Tourists at risk in thousands of illegal guest houses in Hong Kong
The city's poorest families are being squeezed out of a space to live in
Three in four of an estimated 2,800 guest houses scattered across the city operate without a licence, a study has found.
The study comes after a fire in a North Point building filled with guest houses left 25 injured in December.
The research, which was carried out by an independent think tank of young professionals called the 30SGroup, comes amid a government public consultation on how best to update the 23-year-old ordinance that governs guest houses.
"We estimate that there are at least 2,000 unlicensed guest houses in operation and this equates to about 20,000 rooms," research assistant Kimberly Fung Wan-yin said. "The problem is very serious."
Most unlicensed guest houses were found in the Yau Tsim Mong district. And at least seven out of 16 guest houses on Dundas Street in Mong Kok could not be found in the government's database of licences.
The group said the number of unlicensed guesthouses reflected poor planning, with not enough land allocated for hotels. The guest houses also competed head-on for space with many of the city's lowest income households.
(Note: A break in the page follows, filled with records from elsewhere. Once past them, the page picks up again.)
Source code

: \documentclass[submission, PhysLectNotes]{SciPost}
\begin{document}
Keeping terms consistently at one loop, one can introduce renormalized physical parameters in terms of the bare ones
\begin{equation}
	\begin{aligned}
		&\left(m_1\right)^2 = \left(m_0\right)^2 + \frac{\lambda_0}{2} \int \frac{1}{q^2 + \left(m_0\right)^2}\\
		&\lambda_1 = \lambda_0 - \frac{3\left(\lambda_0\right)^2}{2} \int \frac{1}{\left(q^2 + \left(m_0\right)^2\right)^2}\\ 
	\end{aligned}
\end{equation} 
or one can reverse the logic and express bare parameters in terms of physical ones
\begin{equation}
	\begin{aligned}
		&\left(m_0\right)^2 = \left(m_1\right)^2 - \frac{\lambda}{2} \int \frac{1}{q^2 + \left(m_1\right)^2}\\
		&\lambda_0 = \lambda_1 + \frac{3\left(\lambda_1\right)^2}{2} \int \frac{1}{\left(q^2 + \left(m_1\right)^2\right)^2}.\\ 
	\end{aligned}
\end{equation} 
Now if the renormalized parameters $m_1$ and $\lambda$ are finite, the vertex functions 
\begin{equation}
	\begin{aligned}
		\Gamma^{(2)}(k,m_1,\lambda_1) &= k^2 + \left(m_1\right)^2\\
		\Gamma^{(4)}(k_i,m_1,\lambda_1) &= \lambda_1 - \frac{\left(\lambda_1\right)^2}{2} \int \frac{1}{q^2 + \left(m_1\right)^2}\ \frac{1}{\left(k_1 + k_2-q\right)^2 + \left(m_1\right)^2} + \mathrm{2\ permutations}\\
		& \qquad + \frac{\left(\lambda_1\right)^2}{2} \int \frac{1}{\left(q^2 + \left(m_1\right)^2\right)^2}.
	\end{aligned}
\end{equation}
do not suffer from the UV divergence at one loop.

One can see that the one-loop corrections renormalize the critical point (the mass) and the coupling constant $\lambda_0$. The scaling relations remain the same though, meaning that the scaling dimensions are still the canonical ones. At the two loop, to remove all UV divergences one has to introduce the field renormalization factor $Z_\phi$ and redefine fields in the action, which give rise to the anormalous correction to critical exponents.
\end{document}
"The impact of guest house operations is directly felt by this most vulnerable group," states the 30SGroup report, published yesterday. "Unlicensed guest houses further reduce available flats for lease by taking up residential units that are supposed to house local people."
The figure of 20,000 rooms was derived from the average local occupancy rate - 89 per cent - and the difference between supply and demand in licensed accommodation, which suggests the city falls short of 6.9 million licensed rooms each year.
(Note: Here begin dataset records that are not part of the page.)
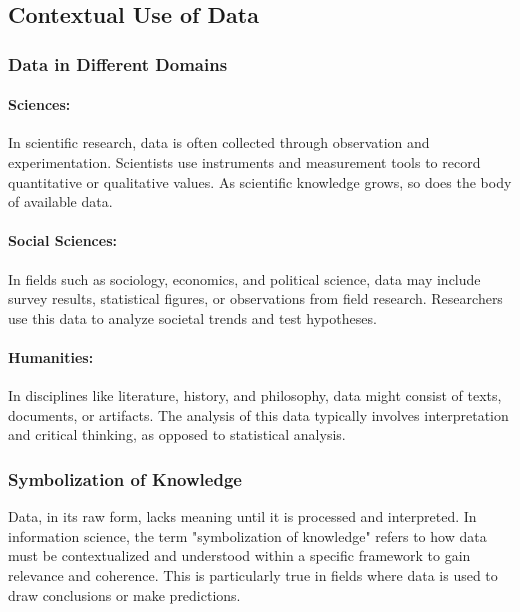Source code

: \documentclass[12pt, oneside]{book}
\begin{document}
\subsection{Contextual Use of Data}
\subsubsection{Data in Different Domains}
\paragraph{Sciences:} In scientific research, data is often collected through observation and experimentation. Scientists use instruments and measurement tools to record quantitative or qualitative values. As scientific knowledge grows, so does the body of available data.\\
\paragraph{Social Sciences:} In fields such as sociology, economics, and political science, data may include survey results, statistical figures, or observations from field research. Researchers use this data to analyze societal trends and test hypotheses.\\
\paragraph{Humanities:} In disciplines like literature, history, and philosophy, data might consist of texts, documents, or artifacts. The analysis of this data typically involves interpretation and critical thinking, as opposed to statistical analysis.\\
\subsubsection{Symbolization of Knowledge}
Data, in its raw form, lacks meaning until it is processed and interpreted. In information science, the term "symbolization of knowledge" refers to how data must be contextualized and understood within a specific framework to gain relevance and coherence. This is particularly true in fields where data is used to draw conclusions or make predictions.\\
\end{document}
The group recommended the government consider cutting down on tourists and draw up a master plan on hotel land use.
Michael Li Hon-shing, executive director of the Federation of Hotel Owners, agreed. He added that the group's estimate that there were 2,000 unlicensed guest houses across the city may be too little.
"If you take into account those doing home stays and holiday houses, there would be more," he said.
Besides guest houses in urban areas, the government should also put effort into prosecuting village houses that are turned into accommodation," he added.
Li also agreed that the fines imposed on operators of illegal guest houses were too low. He proposed doubling the maximum penalty to four years' imprisonment.
According to the group, no convictions for running illegal guest houses had resulted in fines higher than HK$20,000, even though courts could impose fines of up to HK$200,000.
Just 22 people had been jailed over the past five years, all of them for less than two months.